* TASK TO CARRY OUT
Look below for the line with "--np (penalty for"; begin the copy there and stop after the line with "Toàn bộ source", keeping the text exact and the pictures out.

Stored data
= = = = =

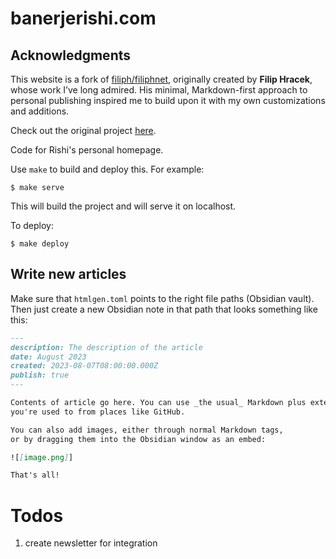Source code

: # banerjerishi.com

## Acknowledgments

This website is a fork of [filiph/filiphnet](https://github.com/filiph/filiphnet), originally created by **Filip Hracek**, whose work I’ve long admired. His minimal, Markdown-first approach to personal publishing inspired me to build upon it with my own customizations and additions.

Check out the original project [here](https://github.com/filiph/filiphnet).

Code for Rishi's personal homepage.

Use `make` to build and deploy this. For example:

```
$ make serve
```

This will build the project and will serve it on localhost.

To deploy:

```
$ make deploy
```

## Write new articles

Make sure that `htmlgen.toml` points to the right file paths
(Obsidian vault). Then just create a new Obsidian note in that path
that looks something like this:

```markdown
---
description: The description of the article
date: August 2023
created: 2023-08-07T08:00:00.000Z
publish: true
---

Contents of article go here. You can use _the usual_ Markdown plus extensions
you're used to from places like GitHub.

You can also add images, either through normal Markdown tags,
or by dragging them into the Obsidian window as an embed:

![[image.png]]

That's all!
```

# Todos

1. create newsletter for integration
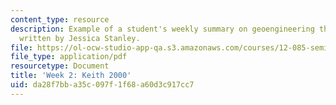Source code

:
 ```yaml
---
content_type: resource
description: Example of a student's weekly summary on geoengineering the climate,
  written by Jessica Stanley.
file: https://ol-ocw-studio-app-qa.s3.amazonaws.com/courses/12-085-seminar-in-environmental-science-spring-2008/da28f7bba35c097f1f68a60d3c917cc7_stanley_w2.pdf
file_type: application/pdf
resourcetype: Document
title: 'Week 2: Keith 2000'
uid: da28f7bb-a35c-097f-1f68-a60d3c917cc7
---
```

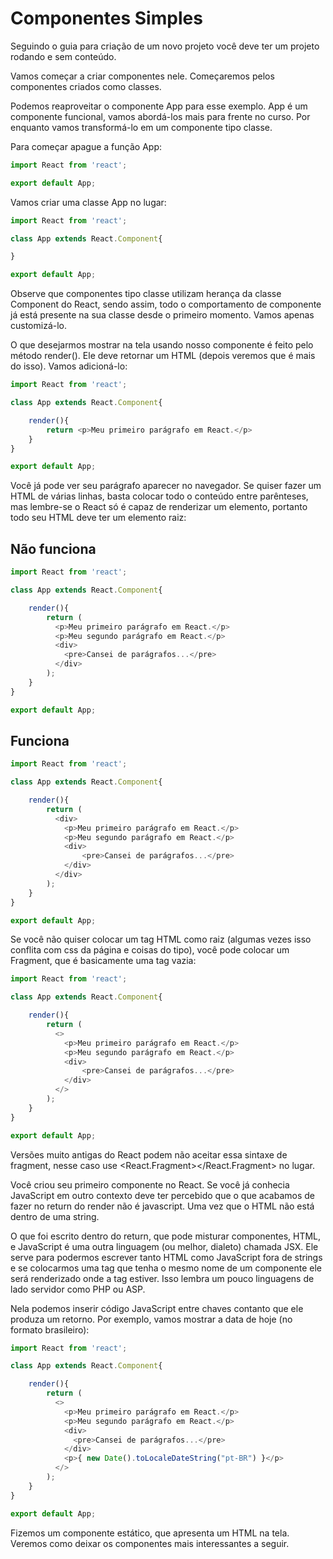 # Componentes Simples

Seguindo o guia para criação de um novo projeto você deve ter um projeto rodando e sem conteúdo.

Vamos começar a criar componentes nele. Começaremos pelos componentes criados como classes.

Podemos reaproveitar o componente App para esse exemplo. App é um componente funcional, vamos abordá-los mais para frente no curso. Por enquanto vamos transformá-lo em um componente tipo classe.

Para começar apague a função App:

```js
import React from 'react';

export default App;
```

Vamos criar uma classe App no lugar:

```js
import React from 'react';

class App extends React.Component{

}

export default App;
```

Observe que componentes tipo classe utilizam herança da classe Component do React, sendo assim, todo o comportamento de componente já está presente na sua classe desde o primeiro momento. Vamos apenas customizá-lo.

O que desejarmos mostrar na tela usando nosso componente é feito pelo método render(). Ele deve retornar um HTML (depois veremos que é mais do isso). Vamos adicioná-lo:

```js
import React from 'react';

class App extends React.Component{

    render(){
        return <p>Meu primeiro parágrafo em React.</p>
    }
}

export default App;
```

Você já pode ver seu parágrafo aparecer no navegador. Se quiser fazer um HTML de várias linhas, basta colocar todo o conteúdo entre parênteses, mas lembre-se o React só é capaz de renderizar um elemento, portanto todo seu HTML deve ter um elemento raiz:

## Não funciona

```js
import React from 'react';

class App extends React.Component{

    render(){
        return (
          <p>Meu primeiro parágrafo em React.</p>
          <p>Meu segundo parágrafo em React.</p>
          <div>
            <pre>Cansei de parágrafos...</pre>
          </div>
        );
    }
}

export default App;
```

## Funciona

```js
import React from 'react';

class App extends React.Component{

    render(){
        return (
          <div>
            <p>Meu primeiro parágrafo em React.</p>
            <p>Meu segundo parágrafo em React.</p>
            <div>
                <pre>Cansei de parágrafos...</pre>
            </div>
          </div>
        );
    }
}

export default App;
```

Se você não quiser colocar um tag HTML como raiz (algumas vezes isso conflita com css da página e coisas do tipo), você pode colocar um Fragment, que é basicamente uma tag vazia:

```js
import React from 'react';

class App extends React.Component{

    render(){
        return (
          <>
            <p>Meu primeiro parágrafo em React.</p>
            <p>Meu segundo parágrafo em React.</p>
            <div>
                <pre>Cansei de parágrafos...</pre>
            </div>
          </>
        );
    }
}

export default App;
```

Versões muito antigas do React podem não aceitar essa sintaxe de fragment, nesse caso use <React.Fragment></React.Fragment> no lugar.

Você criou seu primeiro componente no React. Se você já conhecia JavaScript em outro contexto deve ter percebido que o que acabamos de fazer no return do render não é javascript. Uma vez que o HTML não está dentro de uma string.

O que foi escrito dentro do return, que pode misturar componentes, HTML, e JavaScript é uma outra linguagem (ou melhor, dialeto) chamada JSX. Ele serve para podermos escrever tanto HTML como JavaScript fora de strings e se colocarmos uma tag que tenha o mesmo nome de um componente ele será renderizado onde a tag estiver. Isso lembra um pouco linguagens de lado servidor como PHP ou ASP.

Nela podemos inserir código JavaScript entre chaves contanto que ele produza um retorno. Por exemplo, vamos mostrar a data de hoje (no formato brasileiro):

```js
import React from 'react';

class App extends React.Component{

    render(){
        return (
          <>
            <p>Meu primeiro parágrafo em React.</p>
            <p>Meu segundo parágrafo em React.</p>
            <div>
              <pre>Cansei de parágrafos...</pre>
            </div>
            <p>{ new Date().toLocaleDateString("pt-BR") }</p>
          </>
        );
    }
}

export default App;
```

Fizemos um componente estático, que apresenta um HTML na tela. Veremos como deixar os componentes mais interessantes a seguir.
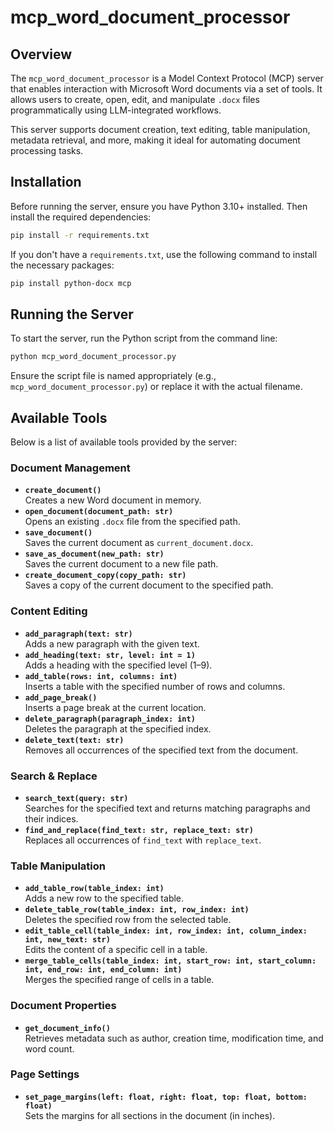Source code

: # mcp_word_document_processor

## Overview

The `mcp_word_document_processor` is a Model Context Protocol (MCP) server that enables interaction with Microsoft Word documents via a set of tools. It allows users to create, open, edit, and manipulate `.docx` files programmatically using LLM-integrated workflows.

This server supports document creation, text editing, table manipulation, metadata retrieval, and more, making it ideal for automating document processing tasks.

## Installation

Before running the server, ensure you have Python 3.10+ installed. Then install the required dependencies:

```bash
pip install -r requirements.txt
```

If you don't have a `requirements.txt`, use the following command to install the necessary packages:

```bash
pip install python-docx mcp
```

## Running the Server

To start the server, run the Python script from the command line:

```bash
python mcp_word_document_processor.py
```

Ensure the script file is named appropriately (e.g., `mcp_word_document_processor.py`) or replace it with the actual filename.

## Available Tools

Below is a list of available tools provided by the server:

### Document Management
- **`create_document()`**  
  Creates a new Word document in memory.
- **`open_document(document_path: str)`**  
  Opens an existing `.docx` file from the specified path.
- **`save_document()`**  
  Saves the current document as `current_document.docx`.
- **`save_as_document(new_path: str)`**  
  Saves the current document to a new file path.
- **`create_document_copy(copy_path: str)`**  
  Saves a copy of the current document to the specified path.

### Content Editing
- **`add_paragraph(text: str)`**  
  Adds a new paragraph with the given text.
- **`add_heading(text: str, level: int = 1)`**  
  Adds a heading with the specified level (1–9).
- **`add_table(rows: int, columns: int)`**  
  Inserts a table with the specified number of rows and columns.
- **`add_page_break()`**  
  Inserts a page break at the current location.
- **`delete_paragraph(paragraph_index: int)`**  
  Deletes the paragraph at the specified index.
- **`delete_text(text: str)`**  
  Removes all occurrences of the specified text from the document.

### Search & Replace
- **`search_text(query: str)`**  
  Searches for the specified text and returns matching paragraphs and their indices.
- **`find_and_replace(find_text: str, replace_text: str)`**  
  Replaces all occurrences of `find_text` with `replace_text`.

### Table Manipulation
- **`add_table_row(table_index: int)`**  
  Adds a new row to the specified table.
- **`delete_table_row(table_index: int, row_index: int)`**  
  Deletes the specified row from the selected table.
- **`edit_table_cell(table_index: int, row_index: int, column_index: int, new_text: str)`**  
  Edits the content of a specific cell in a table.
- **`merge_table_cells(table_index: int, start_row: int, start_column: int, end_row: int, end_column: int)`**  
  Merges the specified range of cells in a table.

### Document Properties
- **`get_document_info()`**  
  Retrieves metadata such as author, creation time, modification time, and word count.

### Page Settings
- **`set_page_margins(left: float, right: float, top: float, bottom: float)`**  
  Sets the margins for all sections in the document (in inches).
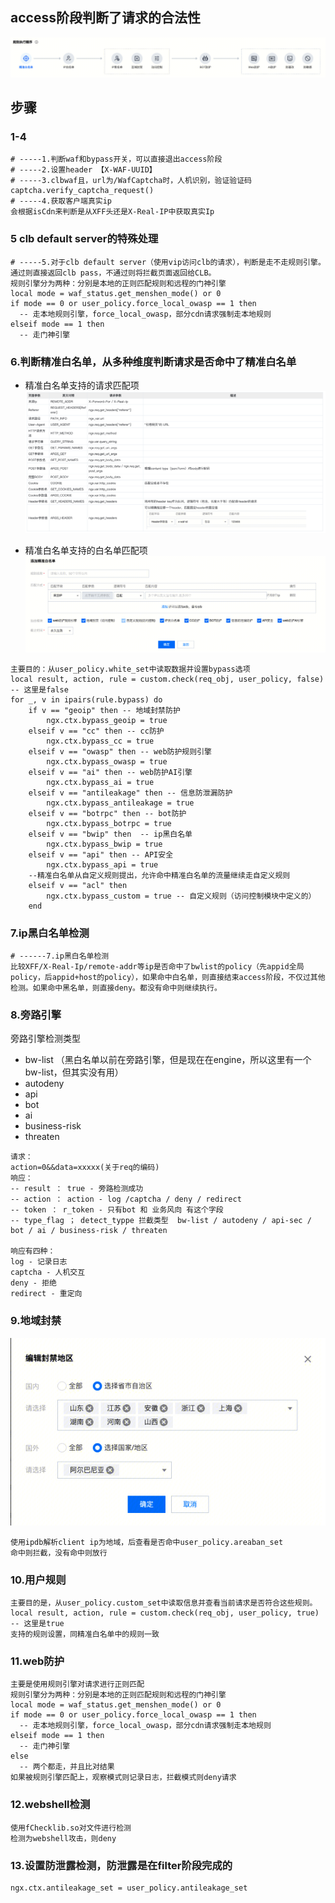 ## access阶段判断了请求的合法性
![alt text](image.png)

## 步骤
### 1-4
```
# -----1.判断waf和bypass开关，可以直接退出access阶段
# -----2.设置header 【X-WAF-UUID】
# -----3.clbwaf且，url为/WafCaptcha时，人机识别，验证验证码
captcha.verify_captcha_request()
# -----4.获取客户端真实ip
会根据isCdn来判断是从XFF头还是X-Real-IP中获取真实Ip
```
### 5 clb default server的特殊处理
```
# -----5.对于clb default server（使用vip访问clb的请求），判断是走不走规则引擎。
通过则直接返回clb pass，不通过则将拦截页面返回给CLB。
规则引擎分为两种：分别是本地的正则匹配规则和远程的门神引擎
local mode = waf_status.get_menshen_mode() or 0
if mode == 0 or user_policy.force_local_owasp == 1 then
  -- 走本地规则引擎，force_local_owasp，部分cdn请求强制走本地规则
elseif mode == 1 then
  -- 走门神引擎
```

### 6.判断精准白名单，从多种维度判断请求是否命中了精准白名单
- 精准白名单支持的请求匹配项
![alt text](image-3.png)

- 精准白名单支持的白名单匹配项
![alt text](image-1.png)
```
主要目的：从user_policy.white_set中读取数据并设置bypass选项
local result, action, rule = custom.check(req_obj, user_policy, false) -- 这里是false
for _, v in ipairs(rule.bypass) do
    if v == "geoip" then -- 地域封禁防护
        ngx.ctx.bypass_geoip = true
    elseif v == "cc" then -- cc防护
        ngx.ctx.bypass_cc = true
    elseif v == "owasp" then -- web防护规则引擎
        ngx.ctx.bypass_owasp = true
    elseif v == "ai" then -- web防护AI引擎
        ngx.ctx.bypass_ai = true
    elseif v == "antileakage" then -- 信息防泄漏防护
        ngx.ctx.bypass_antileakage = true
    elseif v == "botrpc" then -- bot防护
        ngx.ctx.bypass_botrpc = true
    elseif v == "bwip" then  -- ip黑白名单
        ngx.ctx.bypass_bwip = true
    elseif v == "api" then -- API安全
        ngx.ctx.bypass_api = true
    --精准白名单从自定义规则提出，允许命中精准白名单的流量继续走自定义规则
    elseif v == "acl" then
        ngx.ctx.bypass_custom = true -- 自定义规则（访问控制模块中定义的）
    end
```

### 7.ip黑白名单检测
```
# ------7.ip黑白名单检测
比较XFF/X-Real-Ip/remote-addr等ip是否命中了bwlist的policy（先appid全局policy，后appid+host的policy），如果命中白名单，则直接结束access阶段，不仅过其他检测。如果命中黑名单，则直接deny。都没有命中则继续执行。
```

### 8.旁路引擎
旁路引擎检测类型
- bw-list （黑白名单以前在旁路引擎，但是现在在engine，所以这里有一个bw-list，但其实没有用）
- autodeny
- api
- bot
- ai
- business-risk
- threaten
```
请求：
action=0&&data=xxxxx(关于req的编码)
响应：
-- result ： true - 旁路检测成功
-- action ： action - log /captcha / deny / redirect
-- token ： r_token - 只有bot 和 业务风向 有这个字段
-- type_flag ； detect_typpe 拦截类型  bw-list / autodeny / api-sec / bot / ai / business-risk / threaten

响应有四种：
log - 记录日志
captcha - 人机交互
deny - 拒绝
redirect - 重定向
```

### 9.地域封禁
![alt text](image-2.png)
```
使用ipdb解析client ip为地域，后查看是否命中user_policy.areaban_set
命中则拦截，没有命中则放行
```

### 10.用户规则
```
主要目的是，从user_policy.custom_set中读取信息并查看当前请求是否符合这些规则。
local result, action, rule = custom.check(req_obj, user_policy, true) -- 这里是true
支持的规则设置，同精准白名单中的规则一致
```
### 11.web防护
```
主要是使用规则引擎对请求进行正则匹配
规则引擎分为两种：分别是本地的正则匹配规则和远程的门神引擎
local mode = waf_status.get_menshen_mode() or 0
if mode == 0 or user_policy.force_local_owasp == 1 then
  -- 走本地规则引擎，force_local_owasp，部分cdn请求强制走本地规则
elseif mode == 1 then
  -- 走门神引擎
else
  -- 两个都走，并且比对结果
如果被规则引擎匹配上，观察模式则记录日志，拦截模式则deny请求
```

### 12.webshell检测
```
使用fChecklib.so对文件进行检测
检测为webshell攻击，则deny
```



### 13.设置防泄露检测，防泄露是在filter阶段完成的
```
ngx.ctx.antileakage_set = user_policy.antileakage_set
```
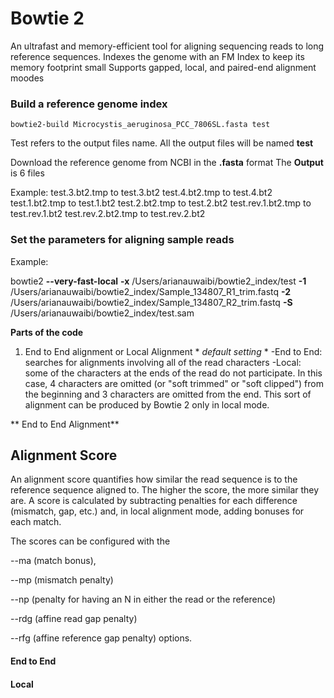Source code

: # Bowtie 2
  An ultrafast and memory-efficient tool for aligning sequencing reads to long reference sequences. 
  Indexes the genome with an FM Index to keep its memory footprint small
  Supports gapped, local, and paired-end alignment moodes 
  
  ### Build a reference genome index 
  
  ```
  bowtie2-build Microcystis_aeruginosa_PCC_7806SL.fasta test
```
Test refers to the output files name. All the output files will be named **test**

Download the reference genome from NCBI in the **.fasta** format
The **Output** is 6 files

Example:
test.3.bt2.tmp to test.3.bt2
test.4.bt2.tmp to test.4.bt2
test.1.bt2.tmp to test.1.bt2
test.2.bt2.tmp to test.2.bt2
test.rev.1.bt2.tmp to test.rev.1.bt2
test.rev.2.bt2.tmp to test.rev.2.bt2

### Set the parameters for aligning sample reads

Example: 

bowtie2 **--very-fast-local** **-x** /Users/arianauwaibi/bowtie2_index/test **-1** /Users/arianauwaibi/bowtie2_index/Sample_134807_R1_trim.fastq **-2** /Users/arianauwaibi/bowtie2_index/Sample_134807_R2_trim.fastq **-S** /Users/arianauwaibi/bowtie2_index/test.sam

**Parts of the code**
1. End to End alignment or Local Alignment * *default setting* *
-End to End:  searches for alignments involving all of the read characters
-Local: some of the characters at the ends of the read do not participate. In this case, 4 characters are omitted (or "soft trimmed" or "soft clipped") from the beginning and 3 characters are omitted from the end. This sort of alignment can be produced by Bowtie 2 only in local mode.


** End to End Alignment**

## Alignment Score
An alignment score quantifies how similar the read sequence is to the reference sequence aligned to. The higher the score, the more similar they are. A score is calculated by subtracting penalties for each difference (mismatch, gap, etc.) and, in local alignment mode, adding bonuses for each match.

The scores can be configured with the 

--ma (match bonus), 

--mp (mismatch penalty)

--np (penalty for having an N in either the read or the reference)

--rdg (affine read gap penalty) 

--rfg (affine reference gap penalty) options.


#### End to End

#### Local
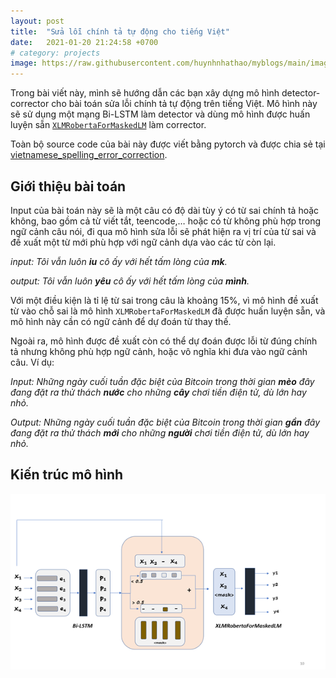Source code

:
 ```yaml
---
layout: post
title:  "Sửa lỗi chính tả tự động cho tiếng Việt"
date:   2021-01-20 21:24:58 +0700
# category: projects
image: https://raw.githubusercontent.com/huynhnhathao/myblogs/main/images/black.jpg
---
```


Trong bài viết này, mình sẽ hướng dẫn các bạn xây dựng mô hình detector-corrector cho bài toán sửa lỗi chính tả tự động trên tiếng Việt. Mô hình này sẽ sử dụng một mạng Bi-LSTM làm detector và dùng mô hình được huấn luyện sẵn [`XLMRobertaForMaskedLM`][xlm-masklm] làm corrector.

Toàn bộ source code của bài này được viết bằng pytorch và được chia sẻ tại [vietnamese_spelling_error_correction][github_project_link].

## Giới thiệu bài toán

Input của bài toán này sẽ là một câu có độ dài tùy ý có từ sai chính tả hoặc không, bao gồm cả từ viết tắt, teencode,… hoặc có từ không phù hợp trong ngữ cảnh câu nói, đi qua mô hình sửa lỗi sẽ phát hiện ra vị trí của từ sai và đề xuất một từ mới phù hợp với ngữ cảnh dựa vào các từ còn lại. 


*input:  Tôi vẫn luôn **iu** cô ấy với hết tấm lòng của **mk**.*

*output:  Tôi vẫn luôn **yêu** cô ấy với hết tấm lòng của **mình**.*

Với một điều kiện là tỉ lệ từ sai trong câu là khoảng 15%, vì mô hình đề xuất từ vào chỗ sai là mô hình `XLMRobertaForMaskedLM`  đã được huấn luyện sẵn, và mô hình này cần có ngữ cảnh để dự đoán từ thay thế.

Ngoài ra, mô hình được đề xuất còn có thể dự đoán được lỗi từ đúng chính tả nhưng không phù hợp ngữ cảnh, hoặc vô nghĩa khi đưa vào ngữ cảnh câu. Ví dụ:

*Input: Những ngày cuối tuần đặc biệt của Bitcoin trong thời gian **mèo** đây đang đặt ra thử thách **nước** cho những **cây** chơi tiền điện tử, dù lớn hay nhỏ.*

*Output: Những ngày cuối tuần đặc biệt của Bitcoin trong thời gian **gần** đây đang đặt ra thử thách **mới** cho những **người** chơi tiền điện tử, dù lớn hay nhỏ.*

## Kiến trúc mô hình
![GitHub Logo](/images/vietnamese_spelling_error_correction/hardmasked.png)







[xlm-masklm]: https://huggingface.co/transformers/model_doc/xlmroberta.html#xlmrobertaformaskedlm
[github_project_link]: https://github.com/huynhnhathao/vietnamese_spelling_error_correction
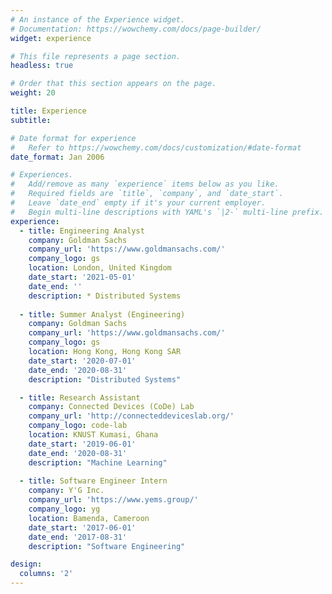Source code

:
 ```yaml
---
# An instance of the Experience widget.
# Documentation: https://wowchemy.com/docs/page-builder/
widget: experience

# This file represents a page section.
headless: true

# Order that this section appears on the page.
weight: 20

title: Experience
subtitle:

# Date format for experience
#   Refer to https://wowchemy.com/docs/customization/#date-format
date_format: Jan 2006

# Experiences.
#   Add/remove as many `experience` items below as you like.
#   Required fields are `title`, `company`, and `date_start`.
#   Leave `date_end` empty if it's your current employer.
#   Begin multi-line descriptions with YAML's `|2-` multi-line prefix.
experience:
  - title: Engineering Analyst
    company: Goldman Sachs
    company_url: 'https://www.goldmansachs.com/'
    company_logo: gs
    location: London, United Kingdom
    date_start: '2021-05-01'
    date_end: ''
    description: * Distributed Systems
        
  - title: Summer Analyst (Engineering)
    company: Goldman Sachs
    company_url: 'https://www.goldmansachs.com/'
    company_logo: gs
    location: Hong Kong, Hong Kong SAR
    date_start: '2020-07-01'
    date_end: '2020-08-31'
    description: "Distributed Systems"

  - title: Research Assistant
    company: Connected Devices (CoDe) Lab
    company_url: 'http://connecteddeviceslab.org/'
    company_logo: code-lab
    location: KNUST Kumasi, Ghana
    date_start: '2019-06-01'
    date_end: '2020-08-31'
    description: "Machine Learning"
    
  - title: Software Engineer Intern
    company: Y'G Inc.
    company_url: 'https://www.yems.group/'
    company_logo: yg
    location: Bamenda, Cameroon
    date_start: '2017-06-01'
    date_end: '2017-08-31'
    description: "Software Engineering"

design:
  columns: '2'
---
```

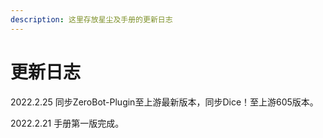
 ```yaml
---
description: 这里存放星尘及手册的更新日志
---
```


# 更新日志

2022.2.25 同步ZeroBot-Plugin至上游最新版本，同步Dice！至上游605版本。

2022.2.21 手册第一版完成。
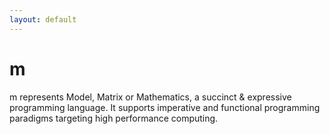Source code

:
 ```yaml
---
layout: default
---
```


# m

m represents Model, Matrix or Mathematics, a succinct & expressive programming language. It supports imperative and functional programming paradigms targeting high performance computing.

= = = = =

* RESPONSE BOX
--np (penalty for having an N in either the read or the reference)

--rdg (affine read gap penalty) 

--rfg (affine reference gap penalty) options.


#### End to End

#### Local
Source code

:
 ```yaml
---
layout: post
title:  "Sửa lỗi chính tả tự động cho tiếng Việt"
date:   2021-01-20 21:24:58 +0700
# category: projects
image: https://raw.githubusercontent.com/huynhnhathao/myblogs/main/images/black.jpg
---
```


Trong bài viết này, mình sẽ hướng dẫn các bạn xây dựng mô hình detector-corrector cho bài toán sửa lỗi chính tả tự động trên tiếng Việt. Mô hình này sẽ sử dụng một mạng Bi-LSTM làm detector và dùng mô hình được huấn luyện sẵn [`XLMRobertaForMaskedLM`][xlm-masklm] làm corrector.

Toàn bộ source code của bài này được viết bằng pytorch và được chia sẻ tại [vietnamese_spelling_error_correction][github_project_link].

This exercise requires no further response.